Section 601GC of the Corporations Act permits the constitution of a registered managed investment scheme to be modified, or repealed and replaced with a new constitution either:

  • by special resolution of the members of the scheme, or
  • by the responsible entity if the responsible entity reasonably considers the change will not adversely affect members' rights.

ING Funds Management Ltd (the responsible entity) purported to amend the constitution of the relevant managed investment scheme pursuant to the second limb of that statutory power (section 601GC(1)(b)).

Barrett J stated (at [85] – [88])

‘… The necessary inquiry concerns the state of mind of INGFM and what, as a matter of fact, it “considered” (in the sense of “concluded”). There must be factual findings about the assessment INGFM actually made concerning the impact of the modification. For the condition to be satisfied, several components must be established. In the present proceedings, it is for INGFM as plaintiff to establish them.

The first component involves an assessment of how INGFM viewed “members’ rights” before the modification and the impact that the modification would have on those rights. The process of determining the state of mind of a company arises for consideration here, as does the meaning of “members’ rights”.

Second, it must be seen that INGFM considered that, according to a comparison of “members’ rights” before the modification with the changed rights that would exist after the event, there would be no “adverse” affectation of the “rights” whatsoever, this being the import of the words “the change will not adversely affect members’ rights”. It is necessary here to consider the meaning of “adversely affect”.

Third, it is necessary that the opinion formed by INGFM as to the absence of adverse affectation be seen to be something that the responsible entity “reasonably considers”.’

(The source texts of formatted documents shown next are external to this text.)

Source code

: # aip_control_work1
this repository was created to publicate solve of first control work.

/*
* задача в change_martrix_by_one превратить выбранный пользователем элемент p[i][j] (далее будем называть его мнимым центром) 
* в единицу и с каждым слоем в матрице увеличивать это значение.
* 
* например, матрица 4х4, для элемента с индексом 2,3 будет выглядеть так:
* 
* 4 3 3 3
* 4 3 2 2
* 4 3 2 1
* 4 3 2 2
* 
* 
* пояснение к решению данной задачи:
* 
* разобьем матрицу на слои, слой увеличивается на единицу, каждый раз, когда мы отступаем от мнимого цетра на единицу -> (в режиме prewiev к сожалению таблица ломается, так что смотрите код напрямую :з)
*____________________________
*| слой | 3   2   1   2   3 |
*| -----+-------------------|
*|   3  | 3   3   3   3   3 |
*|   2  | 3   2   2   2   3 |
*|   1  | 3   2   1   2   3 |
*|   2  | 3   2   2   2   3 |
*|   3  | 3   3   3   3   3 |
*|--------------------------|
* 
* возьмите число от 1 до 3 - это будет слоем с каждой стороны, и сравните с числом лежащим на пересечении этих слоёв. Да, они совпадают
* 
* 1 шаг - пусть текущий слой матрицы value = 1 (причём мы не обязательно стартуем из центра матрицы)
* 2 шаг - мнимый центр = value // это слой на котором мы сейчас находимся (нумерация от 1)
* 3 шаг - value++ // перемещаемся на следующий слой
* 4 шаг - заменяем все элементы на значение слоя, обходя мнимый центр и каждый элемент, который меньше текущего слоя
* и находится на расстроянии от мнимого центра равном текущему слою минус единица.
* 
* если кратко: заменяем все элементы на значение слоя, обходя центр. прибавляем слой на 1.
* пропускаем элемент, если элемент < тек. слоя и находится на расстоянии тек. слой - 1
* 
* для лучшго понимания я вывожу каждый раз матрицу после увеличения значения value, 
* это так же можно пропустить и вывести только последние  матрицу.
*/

In ING no witnesses were called by the responsible entity and therefore the Court was left to draw inferences from documents including the minutes of the relevant meetings. Barrett J stated (at [139]):

‘The minutes of the board meeting do not show any basis or rationale for the recorded decision as to absence of adverse impact on members’ rights. There is nothing to show what the directors took into account in making the recorded decision about members’ rights. Nor is there, on the evidence, any discernible basis on which it could have been decided that members’ rights would not be adversely affected by the modification.’

The trustee’s decision that was considered in the Determination was in an even worse position than the responsible entity in the ING case as the trustee did not provide any minutes of the relevant board meeting to the SCT.

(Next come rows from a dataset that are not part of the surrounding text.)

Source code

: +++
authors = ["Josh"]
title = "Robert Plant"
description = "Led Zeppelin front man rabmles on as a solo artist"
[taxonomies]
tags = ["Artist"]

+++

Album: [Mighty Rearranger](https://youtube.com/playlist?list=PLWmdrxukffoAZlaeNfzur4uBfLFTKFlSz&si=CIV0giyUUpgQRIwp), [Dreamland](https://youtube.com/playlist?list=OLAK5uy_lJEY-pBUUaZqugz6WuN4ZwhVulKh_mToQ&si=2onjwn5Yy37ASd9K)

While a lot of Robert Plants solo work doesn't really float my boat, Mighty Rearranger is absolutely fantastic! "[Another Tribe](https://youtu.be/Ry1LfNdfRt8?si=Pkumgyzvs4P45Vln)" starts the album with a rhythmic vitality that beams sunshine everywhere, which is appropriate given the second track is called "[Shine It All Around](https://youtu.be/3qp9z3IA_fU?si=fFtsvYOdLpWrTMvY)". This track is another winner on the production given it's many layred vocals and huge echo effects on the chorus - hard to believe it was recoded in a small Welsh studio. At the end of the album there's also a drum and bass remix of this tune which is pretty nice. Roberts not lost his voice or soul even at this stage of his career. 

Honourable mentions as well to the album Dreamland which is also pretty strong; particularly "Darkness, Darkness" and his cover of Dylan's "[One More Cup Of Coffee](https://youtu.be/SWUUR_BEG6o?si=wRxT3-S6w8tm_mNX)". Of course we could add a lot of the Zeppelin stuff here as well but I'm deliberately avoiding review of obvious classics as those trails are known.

Although it is such a basic and fundamental concept to a trustee, the Determination (as does ING) serves as a reminder to trustees about the risk that they are embedding in their business unless they closely examine the power that they are exercising, analyse and address each of the requirements and adequately document this process and the trustee’s decisions. It is also worth noting that it is an offence if a trustee purports to undertake a SFT where the statutory requirements are not satisfied and the trustee was reckless in determining whether those requirements were satisfied.9

Stop poking the ASIC disclosure bear

The Determination indicates that the trustee sent a letter to the complainant to notify him of the impending SFT. The letter (and enclosed flyer) amongst other things stated:

  • that the receiving fund had similar fees to the transferring fund, and
  • that ‘members did not need to take any action as the Trustee would look after everything in relation to the transfer’ (see paragraph 36).

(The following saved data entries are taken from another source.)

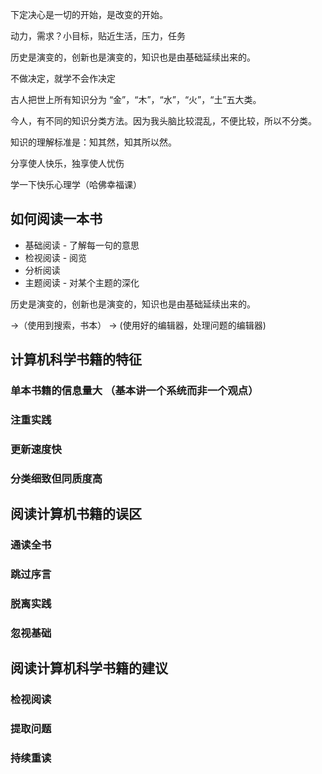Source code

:
下定决心是一切的开始，是改变的开始。

动力，需求？小目标，贴近生活，压力，任务

历史是演变的，创新也是演变的，知识也是由基础延续出来的。

不做决定，就学不会作决定

古人把世上所有知识分为 “金”，“木”，“水”，“火”，“土”五大类。

今人，有不同的知识分类方法。因为我头脑比较混乱，不便比较，所以不分类。

知识的理解标准是：知其然，知其所以然。

分享使人快乐，独享使人忧伤

学一下快乐心理学（哈佛幸福课）

## 如何阅读一本书 

- 基础阅读 - 了解每一句的意思
- 检视阅读 - 阅览
- 分析阅读 
- 主题阅读 - 对某个主题的深化

历史是演变的，创新也是演变的，知识也是由基础延续出来的。

->（使用到搜索，书本）
-> (使用好的编辑器，处理问题的编辑器)

## 计算机科学书籍的特征
### 单本书籍的信息量大 （基本讲一个系统而非一个观点）
### 注重实践
### 更新速度快
### 分类细致但同质度高
## 阅读计算机书籍的误区
### 通读全书
### 跳过序言
### 脱离实践
### 忽视基础

## 阅读计算机科学书籍的建议

### 检视阅读
### 提取问题
### 持续重读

Besides the obvious problems with the first statement, it is never a prudent course of action for a disclosure document to encourage members to do nothing about an important event occurring to their superannuation. This phrase, that is liked to be many marketers, should be resisted by superannuation trustees.

Conclusion

There are of course so many more issues to be addressed in a SFT. However, the Determination is a useful reminder of some of the governance and decision making issues.